## What you have to do
With no line left out, restate the data word for word.

[Start of section]

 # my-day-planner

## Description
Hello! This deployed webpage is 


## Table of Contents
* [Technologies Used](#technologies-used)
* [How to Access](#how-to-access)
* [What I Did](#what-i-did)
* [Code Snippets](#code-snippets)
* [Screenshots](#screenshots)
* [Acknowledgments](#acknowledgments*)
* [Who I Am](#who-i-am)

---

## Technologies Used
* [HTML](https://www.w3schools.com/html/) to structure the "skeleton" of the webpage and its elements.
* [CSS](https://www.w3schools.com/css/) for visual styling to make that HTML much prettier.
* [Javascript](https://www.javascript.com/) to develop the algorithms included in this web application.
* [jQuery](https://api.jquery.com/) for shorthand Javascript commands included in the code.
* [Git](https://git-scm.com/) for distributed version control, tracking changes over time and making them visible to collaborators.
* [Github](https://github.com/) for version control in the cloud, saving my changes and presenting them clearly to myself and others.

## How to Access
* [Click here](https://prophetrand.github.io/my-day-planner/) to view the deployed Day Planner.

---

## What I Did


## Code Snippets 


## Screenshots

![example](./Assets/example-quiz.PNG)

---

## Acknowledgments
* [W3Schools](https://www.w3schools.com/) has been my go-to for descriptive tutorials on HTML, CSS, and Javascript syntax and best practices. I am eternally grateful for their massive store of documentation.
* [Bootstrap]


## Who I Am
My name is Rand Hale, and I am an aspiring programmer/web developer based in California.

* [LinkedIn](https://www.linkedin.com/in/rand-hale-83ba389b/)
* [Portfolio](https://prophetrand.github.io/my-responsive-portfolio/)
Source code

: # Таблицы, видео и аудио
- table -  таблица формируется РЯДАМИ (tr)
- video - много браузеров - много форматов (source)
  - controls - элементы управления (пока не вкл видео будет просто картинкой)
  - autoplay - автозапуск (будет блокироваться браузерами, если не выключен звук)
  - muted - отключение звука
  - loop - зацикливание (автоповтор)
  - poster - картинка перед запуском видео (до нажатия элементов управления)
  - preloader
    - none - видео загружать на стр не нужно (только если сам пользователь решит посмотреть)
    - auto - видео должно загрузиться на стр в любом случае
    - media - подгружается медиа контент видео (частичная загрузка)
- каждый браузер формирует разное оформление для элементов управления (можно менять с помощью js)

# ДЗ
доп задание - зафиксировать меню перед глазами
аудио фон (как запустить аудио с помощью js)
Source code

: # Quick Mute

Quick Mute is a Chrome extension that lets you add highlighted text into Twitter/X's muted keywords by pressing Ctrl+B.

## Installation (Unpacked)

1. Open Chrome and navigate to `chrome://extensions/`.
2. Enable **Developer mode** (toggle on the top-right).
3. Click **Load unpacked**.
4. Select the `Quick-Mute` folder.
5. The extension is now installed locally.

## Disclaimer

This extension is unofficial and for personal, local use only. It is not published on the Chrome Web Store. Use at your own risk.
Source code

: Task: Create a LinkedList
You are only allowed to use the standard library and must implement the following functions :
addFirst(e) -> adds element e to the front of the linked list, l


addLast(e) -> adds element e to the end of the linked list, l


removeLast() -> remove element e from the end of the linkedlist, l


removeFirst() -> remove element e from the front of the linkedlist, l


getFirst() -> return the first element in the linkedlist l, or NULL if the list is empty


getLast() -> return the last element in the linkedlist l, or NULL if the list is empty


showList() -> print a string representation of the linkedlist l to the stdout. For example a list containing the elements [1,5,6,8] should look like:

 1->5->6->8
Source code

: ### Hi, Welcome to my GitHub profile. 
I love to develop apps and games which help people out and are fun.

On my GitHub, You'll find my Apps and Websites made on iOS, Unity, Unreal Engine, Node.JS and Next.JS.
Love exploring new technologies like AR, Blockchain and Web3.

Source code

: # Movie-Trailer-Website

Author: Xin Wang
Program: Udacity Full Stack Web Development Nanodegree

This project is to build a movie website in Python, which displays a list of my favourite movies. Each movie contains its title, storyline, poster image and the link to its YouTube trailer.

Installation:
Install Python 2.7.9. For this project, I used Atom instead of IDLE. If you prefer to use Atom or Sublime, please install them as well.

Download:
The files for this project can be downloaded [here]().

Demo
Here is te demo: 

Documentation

[End of section]

## Your solution
 # my-day-planner

## Description
Hello! This deployed webpage is 


## Table of Contents
* [Technologies Used](#technologies-used)
* [How to Access](#how-to-access)
* [What I Did](#what-i-did)
* [Code Snippets](#code-snippets)
* [Screenshots](#screenshots)
* [Acknowledgments](#acknowledgments*)
* [Who I Am](#who-i-am)

---

## Technologies Used
* [HTML](https://www.w3schools.com/html/) to structure the "skeleton" of the webpage and its elements.
* [CSS](https://www.w3schools.com/css/) for visual styling to make that HTML much prettier.
* [Javascript](https://www.javascript.com/) to develop the algorithms included in this web application.
* [jQuery](https://api.jquery.com/) for shorthand Javascript commands included in the code.
* [Git](https://git-scm.com/) for distributed version control, tracking changes over time and making them visible to collaborators.
* [Github](https://github.com/) for version control in the cloud, saving my changes and presenting them clearly to myself and others.

## How to Access
* [Click here](https://prophetrand.github.io/my-day-planner/) to view the deployed Day Planner.

---

## What I Did


## Code Snippets 


## Screenshots

![example](./Assets/example-quiz.PNG)

---

## Acknowledgments
* [W3Schools](https://www.w3schools.com/) has been my go-to for descriptive tutorials on HTML, CSS, and Javascript syntax and best practices. I am eternally grateful for their massive store of documentation.
* [Bootstrap]


## Who I Am
My name is Rand Hale, and I am an aspiring programmer/web developer based in California.

* [LinkedIn](https://www.linkedin.com/in/rand-hale-83ba389b/)
* [Portfolio](https://prophetrand.github.io/my-responsive-portfolio/)
Source code

: # Таблицы, видео и аудио
- table -  таблица формируется РЯДАМИ (tr)
- video - много браузеров - много форматов (source)
  - controls - элементы управления (пока не вкл видео будет просто картинкой)
  - autoplay - автозапуск (будет блокироваться браузерами, если не выключен звук)
  - muted - отключение звука
  - loop - зацикливание (автоповтор)
  - poster - картинка перед запуском видео (до нажатия элементов управления)
  - preloader
    - none - видео загружать на стр не нужно (только если сам пользователь решит посмотреть)
    - auto - видео должно загрузиться на стр в любом случае
    - media - подгружается медиа контент видео (частичная загрузка)
- каждый браузер формирует разное оформление для элементов управления (можно менять с помощью js)

# ДЗ
доп задание - зафиксировать меню перед глазами
аудио фон (как запустить аудио с помощью js)
Source code

: # Quick Mute

Quick Mute is a Chrome extension that lets you add highlighted text into Twitter/X's muted keywords by pressing Ctrl+B.

## Installation (Unpacked)

1. Open Chrome and navigate to `chrome://extensions/`.
2. Enable **Developer mode** (toggle on the top-right).
3. Click **Load unpacked**.
4. Select the `Quick-Mute` folder.
5. The extension is now installed locally.

## Disclaimer

This extension is unofficial and for personal, local use only. It is not published on the Chrome Web Store. Use at your own risk.
Source code

: Task: Create a LinkedList
You are only allowed to use the standard library and must implement the following functions :
addFirst(e) -> adds element e to the front of the linked list, l


addLast(e) -> adds element e to the end of the linked list, l


removeLast() -> remove element e from the end of the linkedlist, l


removeFirst() -> remove element e from the front of the linkedlist, l


getFirst() -> return the first element in the linkedlist l, or NULL if the list is empty


getLast() -> return the last element in the linkedlist l, or NULL if the list is empty


showList() -> print a string representation of the linkedlist l to the stdout. For example a list containing the elements [1,5,6,8] should look like:

 1->5->6->8
Source code

: ### Hi, Welcome to my GitHub profile. 
I love to develop apps and games which help people out and are fun.

On my GitHub, You'll find my Apps and Websites made on iOS, Unity, Unreal Engine, Node.JS and Next.JS.
Love exploring new technologies like AR, Blockchain and Web3.

Source code

: # Movie-Trailer-Website

Author: Xin Wang
Program: Udacity Full Stack Web Development Nanodegree

This project is to build a movie website in Python, which displays a list of my favourite movies. Each movie contains its title, storyline, poster image and the link to its YouTube trailer.

Installation:
Install Python 2.7.9. For this project, I used Atom instead of IDLE. If you prefer to use Atom or Sublime, please install them as well.

Download:
The files for this project can be downloaded [here]().

Demo
Here is te demo: 

Documentation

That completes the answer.